Was macht man mit einem so jungen Pferd? Sehr viele sehr kleine Schritte! Wir lassen uns mit allem viel Zeit, es drängt uns keiner und wir haben noch viele gemeinsame Jahre vor uns. Tammi darf sich an ihre neue Umgebung, ihre neuen Freundinnen und ihre neuen Menschen gewöhnen. Ich arbeite kurz, konzentriert und spielerisch mit ihr. Zerlege Stress und Aufgaben in viele kleine Teile, die wir einzeln angehen und dann wieder zusammenfügen. So sammeln wir viele kleine Erfolgserlebnisse und schaffen eine positive Grundstimmung. Die Idee geht auf und schon bald schenkt Tammi mir die ersten Königinnenmomente.
Und dann kam der Schmied…
Ihre weidegewöhnten Barhufe kamen nicht mit dem Betonuntergrund unter der Heuraufe zurecht. Ich merkte es zu spät, sie ging klamm, musste auf einem kleinen Extrasandpaddock stehen und letztendlich beschlagen werden. Die Woche auf dem Extrapaddock nutzte ich, um ihre Beine in alle nur erdenklichen Richtungen zu heben und zu ziehen und mit Hufratzer und vielem mehr gegen ihr Hufe zu klopfen und zu hämmern. Das alles mit vielen Pausen, viel kuscheln und viel loben und zuletzt auch recht problemlos. Dass Hufe heben nicht gerade Tammis Lieblingsübung ist, möchte ich an dieser Stelle nicht verschweigen, aber wir hatten passable Fortschritte gemacht. Der Tag des Hufschmieds war da, Tammis Laune miserabel und ich furchtbar aufgeregt und angespannt. Der Schmied leider auch. „Ich habe keine Angst, ein junges Pferd zu beschlagen“ warf er sich in die Brust und unter viel Schimpfen, Schreien und einigen ziemlich kräftigen Knuffen in Tammis Bauch waren nach ca 45 Minuten vier Eisen drauf. Ich fühlte mich grauenvoll und unsere Beziehung hat ihre ersten Schrammen.

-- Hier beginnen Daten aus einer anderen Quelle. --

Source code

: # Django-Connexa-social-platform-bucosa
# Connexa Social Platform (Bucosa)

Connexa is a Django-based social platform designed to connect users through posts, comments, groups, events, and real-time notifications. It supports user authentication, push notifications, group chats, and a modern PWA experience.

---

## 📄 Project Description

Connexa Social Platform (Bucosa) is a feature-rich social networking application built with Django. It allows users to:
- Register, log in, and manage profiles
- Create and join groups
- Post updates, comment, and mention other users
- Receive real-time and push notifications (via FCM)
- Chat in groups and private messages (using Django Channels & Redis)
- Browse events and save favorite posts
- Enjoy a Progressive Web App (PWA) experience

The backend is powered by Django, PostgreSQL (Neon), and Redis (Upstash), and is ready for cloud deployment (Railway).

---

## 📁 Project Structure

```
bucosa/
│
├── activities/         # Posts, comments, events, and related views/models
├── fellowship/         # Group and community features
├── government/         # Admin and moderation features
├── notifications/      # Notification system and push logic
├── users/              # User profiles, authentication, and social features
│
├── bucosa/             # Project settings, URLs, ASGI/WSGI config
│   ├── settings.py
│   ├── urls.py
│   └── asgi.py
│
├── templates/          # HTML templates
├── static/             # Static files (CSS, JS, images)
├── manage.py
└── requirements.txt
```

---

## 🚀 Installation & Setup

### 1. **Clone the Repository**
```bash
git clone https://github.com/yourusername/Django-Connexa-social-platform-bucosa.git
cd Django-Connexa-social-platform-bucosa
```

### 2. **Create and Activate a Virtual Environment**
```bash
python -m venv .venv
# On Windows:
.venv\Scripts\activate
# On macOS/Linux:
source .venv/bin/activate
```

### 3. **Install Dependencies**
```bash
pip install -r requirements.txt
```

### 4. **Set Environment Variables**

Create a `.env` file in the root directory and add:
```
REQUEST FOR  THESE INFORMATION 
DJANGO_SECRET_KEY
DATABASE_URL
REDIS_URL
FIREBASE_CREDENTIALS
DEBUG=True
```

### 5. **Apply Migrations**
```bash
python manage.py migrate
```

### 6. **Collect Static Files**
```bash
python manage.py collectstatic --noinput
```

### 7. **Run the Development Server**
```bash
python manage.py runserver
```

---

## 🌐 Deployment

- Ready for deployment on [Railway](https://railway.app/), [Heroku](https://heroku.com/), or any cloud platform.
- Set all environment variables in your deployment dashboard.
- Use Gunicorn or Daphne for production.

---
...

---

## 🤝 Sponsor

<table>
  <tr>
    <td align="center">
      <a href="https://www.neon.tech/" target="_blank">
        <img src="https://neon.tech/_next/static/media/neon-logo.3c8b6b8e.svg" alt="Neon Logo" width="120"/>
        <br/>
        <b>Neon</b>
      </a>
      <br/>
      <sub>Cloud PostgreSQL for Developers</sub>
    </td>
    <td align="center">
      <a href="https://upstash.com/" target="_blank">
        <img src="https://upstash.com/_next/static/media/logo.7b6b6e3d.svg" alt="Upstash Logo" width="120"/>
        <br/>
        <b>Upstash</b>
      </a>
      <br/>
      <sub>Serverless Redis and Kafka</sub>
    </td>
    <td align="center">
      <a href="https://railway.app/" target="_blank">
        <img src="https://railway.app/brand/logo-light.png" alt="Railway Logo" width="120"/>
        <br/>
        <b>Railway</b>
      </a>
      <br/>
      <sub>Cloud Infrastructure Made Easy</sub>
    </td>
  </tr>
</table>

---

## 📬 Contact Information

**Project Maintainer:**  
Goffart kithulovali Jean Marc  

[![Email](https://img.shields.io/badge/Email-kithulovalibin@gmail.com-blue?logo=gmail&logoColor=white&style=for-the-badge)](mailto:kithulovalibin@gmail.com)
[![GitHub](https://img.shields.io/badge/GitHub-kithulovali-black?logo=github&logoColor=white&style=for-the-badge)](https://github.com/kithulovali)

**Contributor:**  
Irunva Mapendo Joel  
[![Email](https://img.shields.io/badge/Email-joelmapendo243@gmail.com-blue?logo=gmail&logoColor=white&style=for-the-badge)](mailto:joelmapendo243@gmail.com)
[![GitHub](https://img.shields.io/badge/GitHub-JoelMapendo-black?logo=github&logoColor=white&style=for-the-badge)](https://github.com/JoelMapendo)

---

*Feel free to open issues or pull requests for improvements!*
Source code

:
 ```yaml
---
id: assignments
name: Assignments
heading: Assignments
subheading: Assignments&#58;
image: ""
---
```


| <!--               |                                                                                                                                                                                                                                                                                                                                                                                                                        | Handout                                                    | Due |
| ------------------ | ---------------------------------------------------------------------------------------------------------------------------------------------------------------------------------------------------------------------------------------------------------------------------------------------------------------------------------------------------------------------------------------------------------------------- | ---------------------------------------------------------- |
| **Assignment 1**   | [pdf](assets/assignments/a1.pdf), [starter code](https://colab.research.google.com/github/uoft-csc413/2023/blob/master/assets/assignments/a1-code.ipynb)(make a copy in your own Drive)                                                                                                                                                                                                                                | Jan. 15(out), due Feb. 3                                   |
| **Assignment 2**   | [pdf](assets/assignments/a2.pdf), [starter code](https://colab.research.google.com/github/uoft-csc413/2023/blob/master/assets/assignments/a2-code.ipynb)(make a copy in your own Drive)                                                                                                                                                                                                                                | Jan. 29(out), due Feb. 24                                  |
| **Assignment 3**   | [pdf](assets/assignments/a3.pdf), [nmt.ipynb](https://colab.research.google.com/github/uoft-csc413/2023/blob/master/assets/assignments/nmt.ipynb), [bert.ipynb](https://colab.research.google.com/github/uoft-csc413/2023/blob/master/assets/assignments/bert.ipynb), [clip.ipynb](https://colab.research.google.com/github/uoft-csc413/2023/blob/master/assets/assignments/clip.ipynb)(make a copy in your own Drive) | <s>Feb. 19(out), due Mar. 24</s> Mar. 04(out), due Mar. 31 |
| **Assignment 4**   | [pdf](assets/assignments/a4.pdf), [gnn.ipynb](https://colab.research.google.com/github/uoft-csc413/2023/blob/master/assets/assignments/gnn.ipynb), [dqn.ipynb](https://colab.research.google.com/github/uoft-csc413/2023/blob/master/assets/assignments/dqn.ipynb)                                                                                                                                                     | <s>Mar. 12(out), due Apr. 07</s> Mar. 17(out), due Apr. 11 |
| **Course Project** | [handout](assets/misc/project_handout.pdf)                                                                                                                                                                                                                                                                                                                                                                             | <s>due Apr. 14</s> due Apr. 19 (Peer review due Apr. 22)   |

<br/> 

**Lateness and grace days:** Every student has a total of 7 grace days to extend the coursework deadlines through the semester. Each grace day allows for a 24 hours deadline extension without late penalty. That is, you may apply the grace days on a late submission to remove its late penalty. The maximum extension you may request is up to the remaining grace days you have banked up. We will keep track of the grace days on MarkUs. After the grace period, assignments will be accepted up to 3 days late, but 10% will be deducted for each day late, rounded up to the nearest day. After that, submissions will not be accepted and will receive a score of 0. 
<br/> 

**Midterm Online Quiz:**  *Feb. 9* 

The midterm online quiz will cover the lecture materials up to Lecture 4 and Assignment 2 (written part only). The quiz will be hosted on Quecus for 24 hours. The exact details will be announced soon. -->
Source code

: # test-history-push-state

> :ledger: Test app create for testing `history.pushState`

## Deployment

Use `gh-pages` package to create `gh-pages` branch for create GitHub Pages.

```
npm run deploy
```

Mittlerweile ist die tägliche Hufpflege dank eines kleinen Tricks völlig unproblematisch: wenn sie wegzieht oder hampelt bleibt der Huf oben, erst wenn sie sich entspannt, dann aber sofort, wird abgesetzt. Und auch die Eigenheit, mit den Hinterbeinen beim Absetzten genervt zu kicken, haben wir so gelöst: das Bein muss dann leider noch mal aufgenommen und „anständig“, d. h. selbstständig und langsam abgesetzt werden. Das Pony ist schlau, schon nach kurzer Zeit hat sie gemerkt, dass es viel schneller geht, wenn sie mitmacht.
Zweite Runde
Einigermaßen optimistisch ging es also in die zweite Runde: mit einem neuen Schmied, der als besonders geduldig gilt und auch immer eine kompetente Hilfe dabei hat. Zunächst war auch alles in Ordnung, Tammi besah sich neugierig die „fahrende Werkstatt“ und die zwei neuen Menschen, hob brav alle vier Füße und ich fing schon an, erleichtert aufzuatmen. Da kam der Faktor Zeit ins Spiel: nach einer Weile war mein Pony der Ansicht, dass es jetzt genug ist und begann wieder, die Hufe weg zu ziehen. Der Schmied arbeitete ruhig und ohne großes Schimpfen weiter mit ihr. Noch eine Weile später sagte uns das Pony, dass es nun wirklich genug ist und begann wieder zu kicken. Mir wurde mulmig und ich betete innständig, der Schmied möge sich beeilen. Das tat er nicht und mein Pony beschloss, da sie ja offensichtlich nicht verstanden wurde, noch deutlicher zu werden und trat beherzt nach dem hinter ihr vorbeigehenden Schmied. Es war ein eindeutiges: der soll weg, mir reichts. Dass an dieser Stelle dem gutmütigsten Schmied der Geduldsfaden reißt, ist nicht verwunderlich. Es gab eine kurze, sehr deutliche Zurechtweisung. Nun lagen bei allen Beteiligten die Nerven blank, dennoch kam auch dieser Termin irgendwie zu einem Ende. Nach 1 1/2 Stunden mit vier Eisen an den Füßen und einem schlechtem Gefühl im Bauch.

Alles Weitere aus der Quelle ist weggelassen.